While Ray has found a perfect foil in YN Jay’s high-pitched breathy raps (their 2020 collaborative project The Scouts is a wild ride), his voice cuts through the music just fine on its own. He brings a steely-eyed realness that stands in contrast to the more boisterous personalities that have come out of Flint in the last few years. Songs like Motivator and Hard to Match mark Louie Ray as one of the scene’s most grounded, but no less crucial artists.
Krispylife Kidd isn’t afraid to rip a track to shreds if he needs to. His voice is a powerful tool, blasting through the chaotic beats he favours while sounding like a pastor who moves weight out of the church basement. He first began to take music seriously when he released the GOAT Vibez mixtape while on house arrest. He linked with producer Enrgy – who also happened to be his neighbour – shortly after and dropped five more projects in 2020, marking himself as one of the most prolific artists in a city with no shortage of rap music.
Most Krispylife bars are quotables: his gun has a clip as long as the word “Mississippi” and he boasts rivalries in the same vein as Buddy Love and Sherman Klump from The Nutty Professor movies. His ridiculous raps have gained the attention of everyone from Rio and YN Jay to honorary Michigan rap aficionado Lil Yachty, who collaborated with him on the riotous track Krispy Boat last year.
More than any other rapper in the Flint scene, RMC Mike is a team player. The husky-voiced rapper has two solo projects to his name – 2019’s Rookie Season and 2020’s Sophomore Season – but has made more of an impression with his collab projects with Rio (the Dum and Dumber series) and Krispylife (Judgement Day). No matter who he’s working with, RMC Mike’s deep voice gives his words a distinct heft.

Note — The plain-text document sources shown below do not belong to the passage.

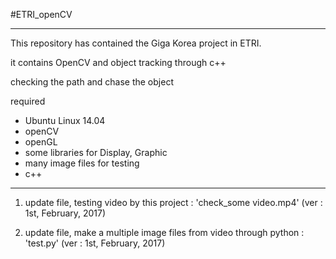 #ETRI_openCV

********************************************************************

This repository has contained the Giga Korea project in ETRI.

it contains OpenCV and object tracking through c++

checking the path and chase the object

required

- Ubuntu Linux 14.04
- openCV
- openGL
- some libraries for Display, Graphic
- many image files for testing
- c++

********************************************************************

1. update file, testing video by this project : 'check_some video.mp4' (ver : 1st, February, 2017) 

2. update file, make a multiple image files from video through python : 'test.py' (ver : 1st, February, 2017)
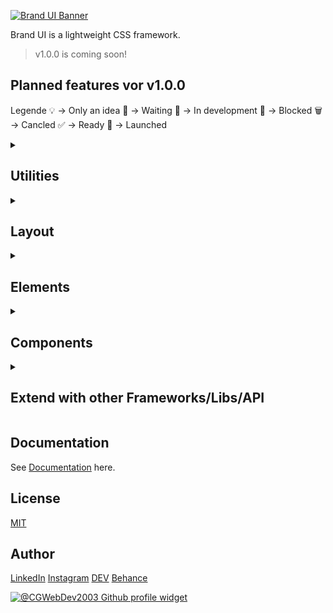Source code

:<a href="https://brandui.gitbook.io/brand-ui-docs/" target="_blank"><img src="https://user-images.githubusercontent.com/122671813/230696424-8b658d50-dbf6-4795-8e6f-d12cb778bdf0.png" alt="Brand UI Banner" aria-label="Brand UI Banner"></a>

Brand UI is a lightweight CSS framework.

> v1.0.0 is coming soon!

## Planned features vor v1.0.0
Legende
💡 -> Only an idea
📝 -> Waiting
🔨 -> In development
🔐 -> Blocked
🗑️ -> Cancled
✅ -> Ready
🚀 -> Launched

<details>
  <summary><h2>Utilities</h2></summary>
   [✅] Colors<br>
   [🔨] Typography<br>
   [&nbsp;&nbsp;] Cursors<br>
   [&nbsp;&nbsp;] Devider<br>
   [&nbsp;&nbsp;] Positions<br>
   [&nbsp;&nbsp;] Shapes<br>
</details>

<details>
  <summary><h2>Layout</h2></summary>
  [&nbsp;&nbsp;] Flexbox<br>
  [&nbsp;&nbsp;] Grid<br>
  [&nbsp;&nbsp;] Responsive<br>
</details>

<details>
  <summary><h2>Elements</h2></summary>
  [&nbsp;&nbsp;] Header<br>
  [&nbsp;&nbsp;] Footer<br>
  [&nbsp;&nbsp;] A few sections<br>
  [&nbsp;&nbsp;] Forms<br>
</details>

<details>
  <summary><h2>Components</h2></summary>
  [&nbsp;&nbsp;] Buttons<br>
  [&nbsp;&nbsp;] Tables<br>
  [&nbsp;&nbsp;] Cards<br>
  [&nbsp;&nbsp;] Inputs<br>
  [&nbsp;&nbsp;] Avatars<br>
  [&nbsp;&nbsp;] Modals<br>
  [&nbsp;&nbsp;] Toasts<br>
  [&nbsp;&nbsp;] Badges<br>
  [&nbsp;&nbsp;] Progressbar<br>
  [&nbsp;&nbsp;] Tabs<br>
  [&nbsp;&nbsp;] Tooltips<br>
  [&nbsp;&nbsp;] Spinner<br>
</details>

<details>
  <summary><h2>Extend with other Frameworks/Libs/API</h2></summary>
  [&nbsp;&nbsp;] Animate.style [GitHub](https://github.com/animate-css/animate.css) | [Demo](https://animate.style/)<br>
  [&nbsp;&nbsp;] Canvas Confetti [GitHub](https://github.com/catdad/canvas-confetti) | [Demo](https://www.kirilv.com/canvas-confetti/)<br>
  [&nbsp;&nbsp;] Google Icons [GitHub](https://github.com/google/material-design-icons) | [Demo](https://fonts.google.com/icons)<br>
  [&nbsp;&nbsp;] Bootstrap5 Icons [GitHub](https://github.com/twbs/icons) | [Demo](https://icons.getbootstrap.com/)<br>
</details>

## Documentation
See [Documentation](https://brandui.gitbook.io/brand-ui-docs/) here.

## License
[MIT](https://choosealicense.com/licenses/mit/)

## Author

[LinkedIn](https://www.linkedin.com/in/colin-grahm-a79422252/) [Instagram](https://www.instagram.com/colingrahm.dev/) [DEV](https://dev.to/cgwebdev2003) [Behance](https://www.behance.net/colingrahm1)

<a href="https://github.com/CGWebDev2003" target="_blank" title="@CGWebDev2003's profile on GitHub">
  <img style=" max-height: 3.5rem; width: auto;" src="https://user-images.githubusercontent.com/122671813/230698709-1c19cf20-d910-4583-91dd-33ad1253ed6f.svg" alt="@CGWebDev2003 Github profile widget" aria-label="@CGWebDev2003's profile on GitHub">
</a>



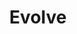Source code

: ---
pid: rs100
title: Evolve
location_transcription: South Street 5th?
coordinates: "[-75.15078664873, 39.941725526791]"
zipcode: '19146'
gen_neighborhood: South Philadelphia
neighborhood: Graduate Hospital,Naval Square,Southwest Center City
outside_phl: 
age: 
age_range: 
instagram: 
image_file_name: rs_100.jpg
proposal_transcription: |-
  EVOLVE
  mixed materials i.e. mirrored glass (look within)
  3 dimensional letters - large... that compell us to push boundaries and think differently. The letters of LOVE are embedded here and love makes it all possible. For a historic city to lead the next wave of innovation and advancements, while shaking //dusty// //slow// perceptions.
topic: Technology,Love
topic_summary: 0, 0, 0
type: Sculpture Statue
keywords_other: evolve, innovation
credit: 
image_labels: 
twitter: 
facebook: 
permalink: "/monuments/rs100/"
layout: item-page
---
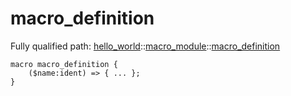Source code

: # macro_definition

Fully qualified path: [hello_world](./hello_world.md)::[macro_module](./hello_world-macro_module.md)::[macro_definition](./hello_world-macro_module.md#macro_definition)

<pre><code class="language-cairo">macro macro_definition {
    ($name:ident) =&gt; { ... };
}</code></pre>

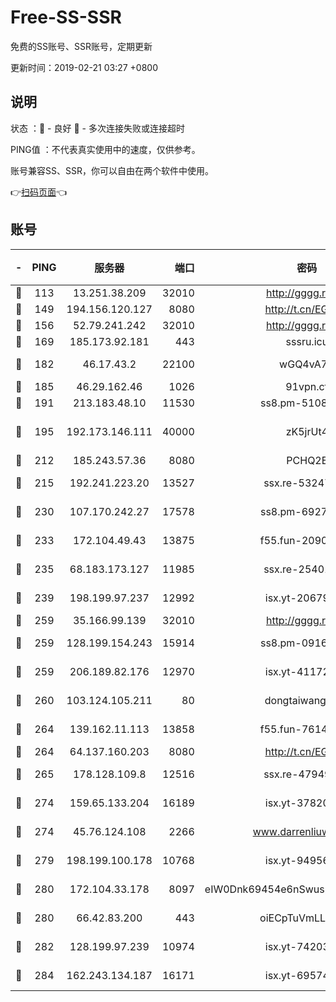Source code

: # Free-SS-SSR

免费的SS账号、SSR账号，定期更新

更新时间：2019-02-21 03:27 +0800

## 说明

状态     ：🙂 - 良好 🙁 - 多次连接失败或连接超时

PING值   ：不代表真实使用中的速度，仅供参考。

账号兼容SS、SSR，你可以自由在两个软件中使用。

👉[扫码页面](https://liesauer.github.io/free-ss-ssr.github.io/)👈

## 账号

|-|PING|服务器|端口|密码|加密方式|区域|
|:----:|:----:|:-----:|-----:|:----:|:----:|:----:|
|🙂|113|13.251.38.209|32010|http://gggg.rocks|chacha20|SG|
|🙂|149|194.156.120.127|8080|http://t.cn/EGJIyrl|rc4-md5|RU|
|🙂|156|52.79.241.242|32010|http://gggg.rocks|chacha20|KR|
|🙂|169|185.173.92.181|443|sssru.icu|rc4-md5|RU|
|🙂|182|46.17.43.2|22100|wGQ4vA7D|aes-256-gcm|RU|
|🙂|185|46.29.162.46|1026|91vpn.cf|rc4-md5|RU|
|🙂|191|213.183.48.10|11530|ss8.pm-51089820|rc4-md5|RU|
|🙂|195|192.173.146.111|40000|zK5jrUt4|chacha20-ietf-poly1305|US|
|🙂|212|185.243.57.36|8080|PCHQ2E|rc4-md5|US|
|🙂|215|192.241.223.20|13527|ssx.re-53247060|aes-256-cfb|US|
|🙂|230|107.170.242.27|17578|ss8.pm-69276184|aes-256-cfb|US|
|🙂|233|172.104.49.43|13875|f55.fun-20902073|aes-256-cfb|SG|
|🙂|235|68.183.173.127|11985|ssx.re-25401129|aes-256-cfb|US|
|🙂|239|198.199.97.237|12992|isx.yt-20679076|aes-256-cfb|US|
|🙂|259|35.166.99.139|32010|http://gggg.rocks|chacha20|US|
|🙂|259|128.199.154.243|15914|ss8.pm-09160539|aes-256-cfb|SG|
|🙂|259|206.189.82.176|12970|isx.yt-41172883|aes-256-cfb|SG|
|🙂|260|103.124.105.211|80|dongtaiwang.com|aes-256-cfb|US|
|🙂|264|139.162.11.113|13858|f55.fun-76142283|aes-256-cfb|SG|
|🙂|264|64.137.160.203|8080|http://t.cn/EGJIyrl|rc4-md5|CA|
|🙂|265|178.128.109.8|12516|ssx.re-47949672|aes-256-cfb|SG|
|🙂|274|159.65.133.204|16189|isx.yt-37820855|aes-256-cfb|SG|
|🙂|274|45.76.124.108|2266|www.darrenliuwei.com|aes-256-cfb|AU|
|🙂|279|198.199.100.178|10768|isx.yt-94956112|aes-256-cfb|US|
|🙂|280|172.104.33.178|8097|eIW0Dnk69454e6nSwuspv9DmS201tQ0D|aes-256-cfb|SG|
|🙂|280|66.42.83.200|443|oiECpTuVmLLxk4Ts|aes-256-cfb|US|
|🙂|282|128.199.97.239|10974|isx.yt-74203101|aes-256-cfb|SG|
|🙂|284|162.243.134.187|16171|isx.yt-69574996|aes-256-cfb|US|
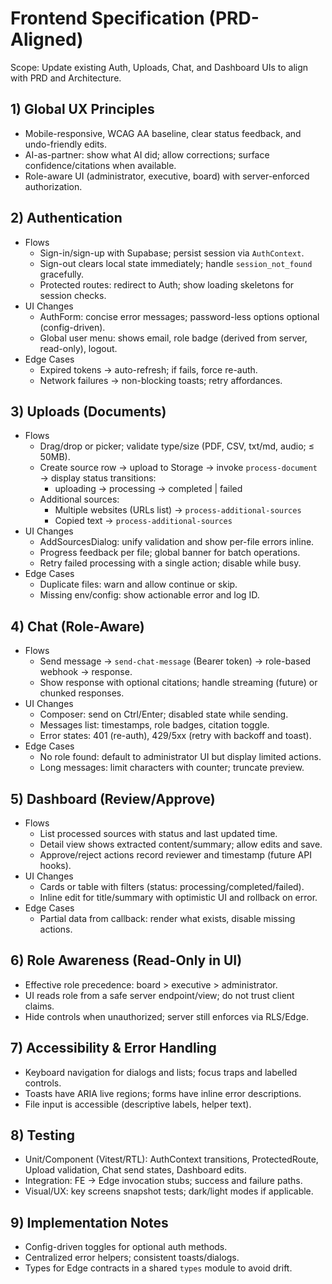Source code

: # Frontend Specification (PRD-Aligned)

Scope: Update existing Auth, Uploads, Chat, and Dashboard UIs to align with PRD and Architecture.

## 1) Global UX Principles

- Mobile-responsive, WCAG AA baseline, clear status feedback, and undo-friendly edits.
- AI-as-partner: show what AI did; allow corrections; surface confidence/citations when available.
- Role-aware UI (administrator, executive, board) with server-enforced authorization.

## 2) Authentication

- Flows
  - Sign-in/sign-up with Supabase; persist session via `AuthContext`.
  - Sign-out clears local state immediately; handle `session_not_found` gracefully.
  - Protected routes: redirect to Auth; show loading skeletons for session checks.
- UI Changes
  - AuthForm: concise error messages; password-less options optional (config-driven).
  - Global user menu: shows email, role badge (derived from server, read-only), logout.
- Edge Cases
  - Expired tokens → auto-refresh; if fails, force re-auth.
  - Network failures → non-blocking toasts; retry affordances.

## 3) Uploads (Documents)

- Flows
  - Drag/drop or picker; validate type/size (PDF, CSV, txt/md, audio; ≤ 50MB).
  - Create source row → upload to Storage → invoke `process-document` → display status transitions:
    - uploading → processing → completed | failed
  - Additional sources:
    - Multiple websites (URLs list) → `process-additional-sources`
    - Copied text → `process-additional-sources`
- UI Changes
  - AddSourcesDialog: unify validation and show per-file errors inline.
  - Progress feedback per file; global banner for batch operations.
  - Retry failed processing with a single action; disable while busy.
- Edge Cases
  - Duplicate files: warn and allow continue or skip.
  - Missing env/config: show actionable error and log ID.

## 4) Chat (Role-Aware)

- Flows
  - Send message → `send-chat-message` (Bearer token) → role-based webhook → response.
  - Show response with optional citations; handle streaming (future) or chunked responses.
- UI Changes
  - Composer: send on Ctrl/Enter; disabled state while sending.
  - Messages list: timestamps, role badges, citation toggle.
  - Error states: 401 (re-auth), 429/5xx (retry with backoff and toast).
- Edge Cases
  - No role found: default to administrator UI but display limited actions.
  - Long messages: limit characters with counter; truncate preview.

## 5) Dashboard (Review/Approve)

- Flows
  - List processed sources with status and last updated time.
  - Detail view shows extracted content/summary; allow edits and save.
  - Approve/reject actions record reviewer and timestamp (future API hooks).
- UI Changes
  - Cards or table with filters (status: processing/completed/failed).
  - Inline edit for title/summary with optimistic UI and rollback on error.
- Edge Cases
  - Partial data from callback: render what exists, disable missing actions.

## 6) Role Awareness (Read-Only in UI)

- Effective role precedence: board > executive > administrator.
- UI reads role from a safe server endpoint/view; do not trust client claims.
- Hide controls when unauthorized; server still enforces via RLS/Edge.

## 7) Accessibility & Error Handling

- Keyboard navigation for dialogs and lists; focus traps and labelled controls.
- Toasts have ARIA live regions; forms have inline error descriptions.
- File input is accessible (descriptive labels, helper text).

## 8) Testing

- Unit/Component (Vitest/RTL): AuthContext transitions, ProtectedRoute, Upload validation, Chat send states, Dashboard edits.
- Integration: FE → Edge invocation stubs; success and failure paths.
- Visual/UX: key screens snapshot tests; dark/light modes if applicable.

## 9) Implementation Notes

- Config-driven toggles for optional auth methods.
- Centralized error helpers; consistent toasts/dialogs.
- Types for Edge contracts in a shared `types` module to avoid drift.
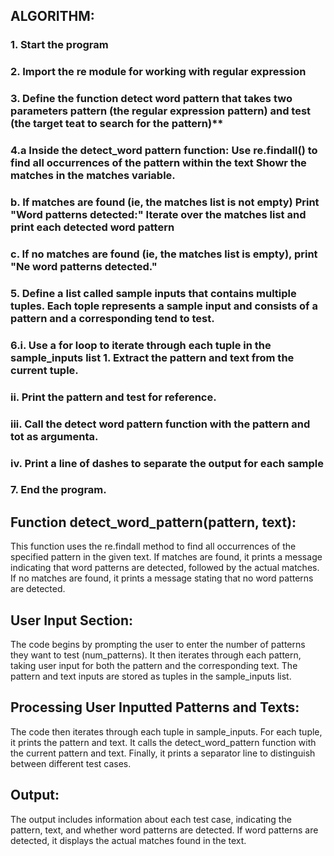## ALGORITHM:

### 1. Start the program
### 2. Import the re module for working with regular expression
### 3. Define the function detect word pattern that takes two parameters pattern (the regular expression pattern) and test (the target teat to search for the pattern)** 
### 4.a  Inside the detect_word pattern function: Use re.findall() to find all occurrences of the pattern within the text Showr the matches in the matches variable.
### b. If matches are found (ie, the matches list is not empty) Print "Word patterns detected:" Iterate over the matches list and print each detected word pattern
### c. If no matches are found (ie, the matches list is empty), print "Ne word patterns detected."
### 5. Define a list called sample inputs that contains multiple tuples. Each tople represents a sample input and consists of a pattern and a corresponding tend to test.

### 6.i. Use a for loop to iterate through each tuple in the sample_inputs list 1. Extract the pattern and text from the current tuple.

### ii. Print the pattern and test for reference.

### iii. Call the detect word pattern function with the pattern and tot as argumenta.
 
### iv. Print a line of dashes to separate the output for each sample

### 7. End the program.


## Function detect_word_pattern(pattern, text):

This function uses the re.findall method to find all occurrences of the specified pattern in the given text.
If matches are found, it prints a message indicating that word patterns are detected, followed by the actual matches.
If no matches are found, it prints a message stating that no word patterns are detected.

## User Input Section:

The code begins by prompting the user to enter the number of patterns they want to test (num_patterns).
It then iterates through each pattern, taking user input for both the pattern and the corresponding text.
The pattern and text inputs are stored as tuples in the sample_inputs list.

## Processing User Inputted Patterns and Texts:

The code then iterates through each tuple in sample_inputs.
For each tuple, it prints the pattern and text.
It calls the detect_word_pattern function with the current pattern and text.
Finally, it prints a separator line to distinguish between different test cases.

## Output:

The output includes information about each test case, indicating the pattern, text, and whether word patterns are detected.
If word patterns are detected, it displays the actual matches found in the text.
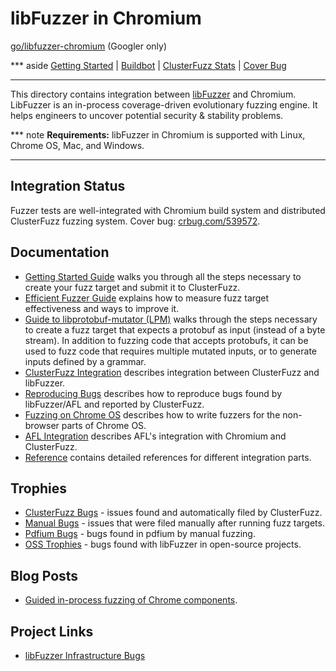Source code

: # libFuzzer in Chromium

[go/libfuzzer-chromium](https://goto.google.com/libfuzzer-chromium) (Googler only)

*** aside
[Getting Started](getting_started.md)
| [Buildbot]
| [ClusterFuzz Stats]
| [Cover Bug]
***

This directory contains integration between [libFuzzer] and Chromium.
LibFuzzer is an in-process coverage-driven evolutionary fuzzing engine. It helps
engineers to uncover potential security & stability problems.

*** note
**Requirements:** libFuzzer in Chromium is supported with Linux, Chrome OS, Mac,
and Windows.
***

## Integration Status

Fuzzer tests are well-integrated with Chromium build system and distributed
ClusterFuzz fuzzing system. Cover bug: [crbug.com/539572].

## Documentation

* [Getting Started Guide] walks you through all the steps necessary to create
your fuzz target and submit it to ClusterFuzz.
* [Efficient Fuzzer Guide] explains how to measure fuzz target effectiveness and
ways to improve it.
* [Guide to libprotobuf-mutator (LPM)] walks through the steps necessary to
create a fuzz target that expects a protobuf as input (instead of a byte
stream). In addition to fuzzing code that accepts protobufs, it can be used to
fuzz code that requires multiple mutated inputs, or to generate inputs defined
by a grammar.
* [ClusterFuzz Integration] describes integration between ClusterFuzz and
libFuzzer.
* [Reproducing Bugs] describes how to reproduce bugs found by libFuzzer/AFL
  and reported by ClusterFuzz.
* [Fuzzing on Chrome OS] describes how to write fuzzers for the non-browser
  parts of Chrome OS.
* [AFL Integration] describes AFL's integration with Chromium and ClusterFuzz.
* [Reference] contains detailed references for different integration parts.

## Trophies
* [ClusterFuzz Bugs] - issues found and automatically filed by ClusterFuzz.
* [Manual Bugs] - issues that were filed manually after running fuzz targets.
* [Pdfium Bugs] - bugs found in pdfium by manual fuzzing.
* [OSS Trophies] - bugs found with libFuzzer in open-source projects.


## Blog Posts
* [Guided in-process fuzzing of Chrome components].

## Project Links
* [libFuzzer Infrastructure Bugs]

[Buildbot]: https://ci.chromium.org/p/chromium/g/chromium.fuzz/builders
[Cover Bug]: https://bugs.chromium.org/p/chromium/issues/detail?id=539572
[Getting Started Guide]: getting_started.md
[Efficient Fuzzer Guide]: efficient_fuzzer.md
[Guide to libprotobuf-mutator (LPM)]: libprotobuf-mutator.md
[ClusterFuzz Integration]: clusterfuzz.md
[Reproducing Bugs]: reproducing.md
[Reference]: reference.md
[AFL Integration]: AFL.md
[ClusterFuzz Bugs]: https://bugs.chromium.org/p/chromium/issues/list?can=1&q=label:Stability-LibFuzzer%20label:ClusterFuzz&sort=-modified&colspec=ID%20Pri%20M%20Stars%20ReleaseBlock%20Component%20Status%20Owner%20Summary%20OS%20Modified
[ClusterFuzz Stats]: https://clusterfuzz.com/fuzzer-stats/by-fuzzer/fuzzer/libFuzzer/job/libfuzzer_chrome_asan
[Pdfium Bugs]: https://bugs.chromium.org/p/pdfium/issues/list?can=1&q=libfuzzer&colspec=ID+Type+Status+Priority+Milestone+Owner+Summary&cells=tiles
[Manual Bugs]: https://bugs.chromium.org/p/chromium/issues/list?can=1&q=label%3AStability-LibFuzzer+-label%3AClusterFuzz&sort=-modified&colspec=ID+Pri+M+Stars+ReleaseBlock+Component+Status+Owner+Summary+OS+Modified&x=m&y=releaseblock&cells=ids
[OSS Trophies]: http://llvm.org/docs/LibFuzzer.html#trophies
[Guided in-process fuzzing of Chrome components]: https://security.googleblog.com/2016/08/guided-in-process-fuzzing-of-chrome.html
[crbug.com/539572]: https://bugs.chromium.org/p/chromium/issues/detail?id=539572
[libFuzzer]: http://llvm.org/docs/LibFuzzer.html
[libFuzzer Infrastructure Bugs]: https://bugs.chromium.org/p/chromium/issues/list?q=label:LibFuzzer-Infra
[Fuzzing on Chrome OS]: https://chromium.googlesource.com/chromiumos/docs/+/master/fuzzing.md

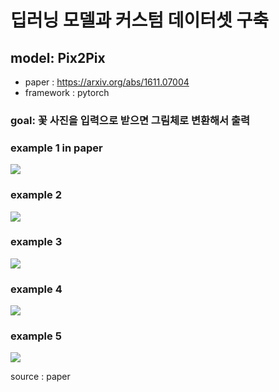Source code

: # 딥러닝 모델과 커스텀 데이터셋 구축
## model: Pix2Pix  
  - paper : https://arxiv.org/abs/1611.07004
  - framework : pytorch
  
### goal: 꽃 사진을 입력으로 받으면 그림체로 변환해서 출력
  
### example 1 in paper  
<img src = "https://github.com/project-flooming/Floming-deeplearning/blob/main/figure/figure1.JPG?raw=true">

### example 2
<img src = "https://github.com/project-flooming/Floming-deeplearning/blob/main/figure/figure2.JPG?raw=true">

### example 3
<img src = "https://github.com/project-flooming/Floming-deeplearning/blob/main/figure/figure3.JPG?raw=true">

### example 4
<img src = "https://github.com/project-flooming/Floming-deeplearning/blob/main/figure/figure4.JPG?raw=true">

### example 5
<img src = "https://github.com/project-flooming/Floming-deeplearning/blob/main/figure/figure5.JPG?raw=true">

source : paper
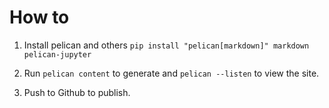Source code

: # How to

1. Install pelican and others
`pip install "pelican[markdown]" markdown pelican-jupyter`

2. Run `pelican content` to generate and `pelican --listen` to view the site.

3. Push to Github to publish.

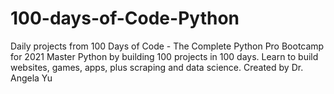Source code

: # 100-days-of-Code-Python
Daily projects from 100 Days of Code - The Complete Python Pro Bootcamp for 2021 Master Python by building 100 projects in 100 days. Learn to build websites, games, apps, plus scraping and data science. Created by Dr. Angela Yu
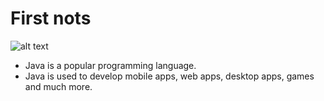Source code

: # First nots
![alt text](https://www.aleqt.com/sites/default/files/styles/scale_660/public/a/785575_286435.jpg?itok=l73DrsBq)

- Java is a popular programming language.
- Java is used to develop mobile apps, web apps, desktop apps, games and much more.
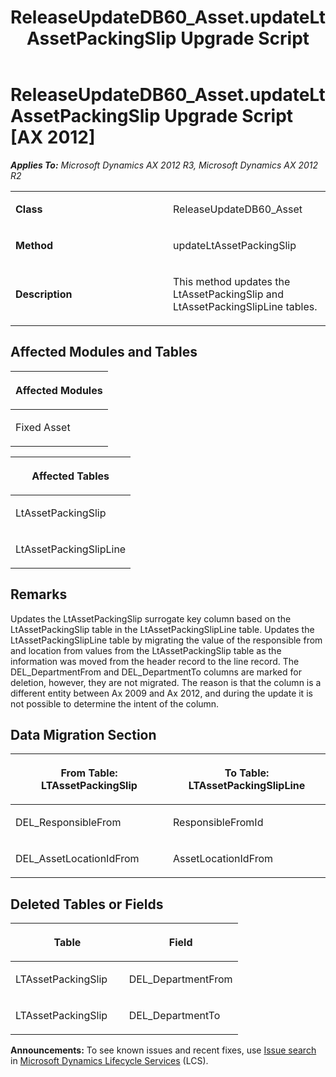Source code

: ﻿---
title: ReleaseUpdateDB60_Asset.updateLtAssetPackingSlip Upgrade Script
TOCTitle: ReleaseUpdateDB60_Asset.updateLtAssetPackingSlip Upgrade Script
ms:assetid: 208cfb62-0903-e30d-85bc-bb4be70cbab5
ms:mtpsurl: https://msdn.microsoft.com/en-us/library/JJ684895(v=AX.60)
ms:contentKeyID: 49707097
ms.date: 05/18/2015
mtps_version: v=AX.60
---

# ReleaseUpdateDB60\_Asset.updateLtAssetPackingSlip Upgrade Script [AX 2012]


_**Applies To:** Microsoft Dynamics AX 2012 R3, Microsoft Dynamics AX 2012 R2_

<table>
<colgroup>
<col style="width: 50%" />
<col style="width: 50%" />
</colgroup>
<tbody>
<tr class="odd">
<td><p><strong>Class</strong></p></td>
<td><p>ReleaseUpdateDB60_Asset</p></td>
</tr>
<tr class="even">
<td><p><strong>Method</strong></p></td>
<td><p>updateLtAssetPackingSlip</p></td>
</tr>
<tr class="odd">
<td><p><strong>Description</strong></p></td>
<td><p>This method updates the LtAssetPackingSlip and LtAssetPackingSlipLine tables.</p></td>
</tr>
</tbody>
</table>


## Affected Modules and Tables

<table>
<colgroup>
<col style="width: 100%" />
</colgroup>
<thead>
<tr class="header">
<th><p>Affected Modules</p></th>
</tr>
</thead>
<tbody>
<tr class="odd">
<td><p>Fixed Asset</p></td>
</tr>
</tbody>
</table>


<table>
<colgroup>
<col style="width: 100%" />
</colgroup>
<thead>
<tr class="header">
<th><p>Affected Tables</p></th>
</tr>
</thead>
<tbody>
<tr class="odd">
<td><p>LtAssetPackingSlip</p></td>
</tr>
<tr class="even">
<td><p>LtAssetPackingSlipLine</p></td>
</tr>
</tbody>
</table>


## Remarks

Updates the LtAssetPackingSlip surrogate key column based on the LtAssetPackingSlip table in the LtAssetPackingSlipLine table. Updates the LtAssetPackingSlipLine table by migrating the value of the responsible from and location from values from the LtAssetPackingSlip table as the information was moved from the header record to the line record. The DEL\_DepartmentFrom and DEL\_DepartmentTo columns are marked for deletion, however, they are not migrated. The reason is that the column is a different entity between Ax 2009 and Ax 2012, and during the update it is not possible to determine the intent of the column.

## Data Migration Section

<table>
<colgroup>
<col style="width: 50%" />
<col style="width: 50%" />
</colgroup>
<thead>
<tr class="header">
<th><p>From Table: LTAssetPackingSlip</p></th>
<th><p>To Table: LTAssetPackingSlipLine</p></th>
</tr>
</thead>
<tbody>
<tr class="odd">
<td><p>DEL_ResponsibleFrom</p></td>
<td><p>ResponsibleFromId</p></td>
</tr>
<tr class="even">
<td><p>DEL_AssetLocationIdFrom</p></td>
<td><p>AssetLocationIdFrom</p></td>
</tr>
</tbody>
</table>


## Deleted Tables or Fields

<table>
<colgroup>
<col style="width: 50%" />
<col style="width: 50%" />
</colgroup>
<thead>
<tr class="header">
<th><p>Table</p></th>
<th><p>Field</p></th>
</tr>
</thead>
<tbody>
<tr class="odd">
<td><p>LTAssetPackingSlip</p></td>
<td><p>DEL_DepartmentFrom</p></td>
</tr>
<tr class="even">
<td><p>LTAssetPackingSlip</p></td>
<td><p>DEL_DepartmentTo</p></td>
</tr>
</tbody>
</table>

  
**Announcements:** To see known issues and recent fixes, use [Issue search](http://go.microsoft.com/fwlink/?linkid=389258) in [Microsoft Dynamics Lifecycle Services](http://go.microsoft.com/fwlink/?linkid=306505) (LCS).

On Feb. 18 from Sophomore Season, Mike flows between beat switches and stories of shootings, dealings, and rolling weed with friends with ease. RMC Mike’s music is as dizzying and straightforward as Flint rap gets.
YSR Gramz is as foundational to the Flint rap scene as any other artist mentioned on this list. Gramz co-founded the group Krispylife, which included Krispylife Kidd and YN Jay, among others, in the mid-late 2010s and eventually added YSR – an acronym for Young Sak Runner – to his name. As a rapper, Gramz’s voice has the tone of a military officer rallying the troops. Hearing a line like “I can make a nigga disappear but it ain’t magic” from the single 90 Month Grind is chilling and thrilling in equal measure.
Though Gramz is a figure with deep ties to his local scene who hasn’t landed a big hit, that doesn’t seem to bother him. Songs like Proud of Me and ENRGY are authentic to Gramz’s personality and attract those who are ready to hear what he has to offer. It’s on the rest of the world to hop on the wave.
Bonus: Miles Bridges
Yeah, I’m not kidding. The Flint native and small forward for the Charlotte Hornets basketball team can really spit. His foray into rap started with 1st Quarter, a collaboration with YN Jay that proved he could hold his own on the mic. He quickly followed it with a mixtape, last year’s Up the Score, under the name RTB MB. The tape has it all: Enrgy and RJ Lamont beats, a hectic atmosphere, and enough wild gun and sex puns to make league owners blush.
What makes Bridges so unique within the Flint scene is his nonchalance as a rapper. Where rappers like YN Jay and Krispylife rely on their booming voices, Bridges talks about having “hoes like a festival” and urges his son to never leave home without a Glock 9 pistol, with what sounds like his inside voice. He’s stoic and well-balanced, an intriguing addition to Flint’s rap legacy.